Nike claimed that “the pattern of Saso’s intentional, selective disclosure of material information [to the PTO] was not apparent” until after December 2008, “when the undersigned counsel received and analyzed translations of the prior art cited in the Japanese prosecution history, the SRI Litigation, and Saso’s Privilege Log from the Callaway case.” In Nike’s view, according to the court, it could not properly plead an inequitable conduct defense until it had this information.
Further, the court found that Nike satisfied the particularity requirement of Federal Rule 9(b), acting “with due diligence in pursuing evidence related to an inequitable conduct defense and in seeking leave to file an amended answer.”
In reaching this conclusion, the court noted that “Nike has no objection to Saso Golf renewing its allegations of infringement as to the ‘495 patent. This lends further support to Nike’s showing that it did not deliberately wait to file an inequitable conduct defense until after Saso Golf withdrew the ‘495 patent. In addition, discovery is not set to close until August 14, 2009 and the parties have not yet taken any depositions.”
The court went on to “recognize that the parties have submitted initial claim construction briefs for the ‘055 patent. To the extent the ‘495 patent is closely tied to the ‘055 patent, however, only limited additional briefing will be required if the ‘495 patent is reinstated. It also agreed with Nike that “the most efficient course is to address all of the claims at one time.”

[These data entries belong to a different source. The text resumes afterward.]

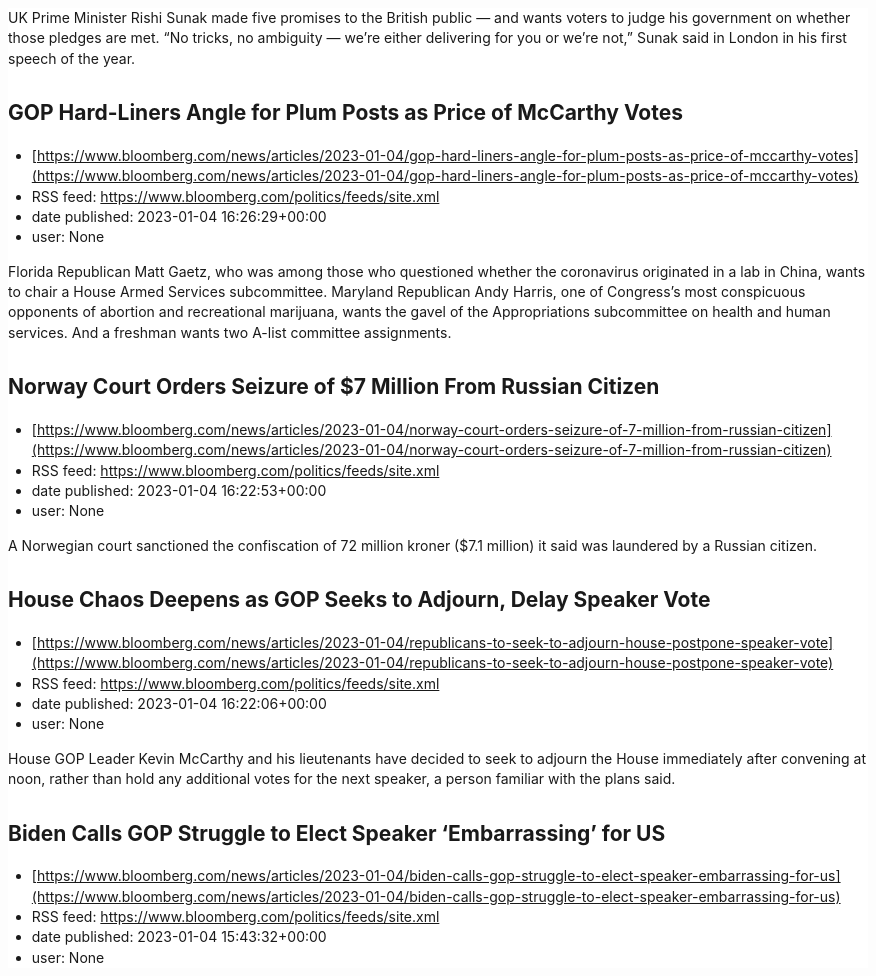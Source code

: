 UK Prime Minister Rishi Sunak made five promises to the British public &mdash; and wants voters to judge his government on whether those pledges are met. “No tricks, no ambiguity &mdash; we’re either delivering for you or we’re not,” Sunak said in London in his first speech of the year.

## GOP Hard-Liners Angle for Plum Posts as Price of McCarthy Votes
 - [https://www.bloomberg.com/news/articles/2023-01-04/gop-hard-liners-angle-for-plum-posts-as-price-of-mccarthy-votes](https://www.bloomberg.com/news/articles/2023-01-04/gop-hard-liners-angle-for-plum-posts-as-price-of-mccarthy-votes)
 - RSS feed: https://www.bloomberg.com/politics/feeds/site.xml
 - date published: 2023-01-04 16:26:29+00:00
 - user: None

Florida Republican Matt Gaetz, who was among those who questioned whether the coronavirus originated in a lab in China, wants to chair a House Armed Services subcommittee. Maryland Republican Andy Harris, one of Congress’s most conspicuous opponents of abortion and recreational marijuana, wants the gavel of the Appropriations subcommittee on health and human services. And a freshman wants two A-list committee assignments.

## Norway Court Orders Seizure of $7 Million From Russian Citizen
 - [https://www.bloomberg.com/news/articles/2023-01-04/norway-court-orders-seizure-of-7-million-from-russian-citizen](https://www.bloomberg.com/news/articles/2023-01-04/norway-court-orders-seizure-of-7-million-from-russian-citizen)
 - RSS feed: https://www.bloomberg.com/politics/feeds/site.xml
 - date published: 2023-01-04 16:22:53+00:00
 - user: None

A Norwegian court sanctioned the confiscation of 72 million kroner ($7.1 million) it said was laundered by a Russian citizen.

## House Chaos Deepens as GOP Seeks to Adjourn, Delay Speaker Vote
 - [https://www.bloomberg.com/news/articles/2023-01-04/republicans-to-seek-to-adjourn-house-postpone-speaker-vote](https://www.bloomberg.com/news/articles/2023-01-04/republicans-to-seek-to-adjourn-house-postpone-speaker-vote)
 - RSS feed: https://www.bloomberg.com/politics/feeds/site.xml
 - date published: 2023-01-04 16:22:06+00:00
 - user: None

House GOP Leader Kevin McCarthy and his lieutenants have decided to seek to adjourn the House immediately after convening at noon, rather than hold any additional votes for the next speaker, a person familiar with the plans said.

## Biden Calls GOP Struggle to Elect Speaker ‘Embarrassing’ for US
 - [https://www.bloomberg.com/news/articles/2023-01-04/biden-calls-gop-struggle-to-elect-speaker-embarrassing-for-us](https://www.bloomberg.com/news/articles/2023-01-04/biden-calls-gop-struggle-to-elect-speaker-embarrassing-for-us)
 - RSS feed: https://www.bloomberg.com/politics/feeds/site.xml
 - date published: 2023-01-04 15:43:32+00:00
 - user: None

Thus, it granted Nike’s motion and gave Saso Golf until April 7, 2009 to decide whether it intends to renew its allegations of infringement as to the ‘495 patent.
Saso Golf, INC v. Nike, INC.; N.D. Ill.; No. 08 C 1110, 2009 U.S. Dist. LEXIS 28633; 4/6/09
Attorneys of Record: (for plaintiff) James D. Ryndak, LEAD ATTORNEY, Eric H. Weimers, Ryndak & Suri LLP, Chicago, IL; Mark K. Suri, Ryndak & Suri, Chicago, IL. (for defendant) Christopher James Renk, LEAD ATTORNEY, Erik S Maurer, Katherine Laatsch Fink, Banner & Witcoff, Ltd., Chicago, IL.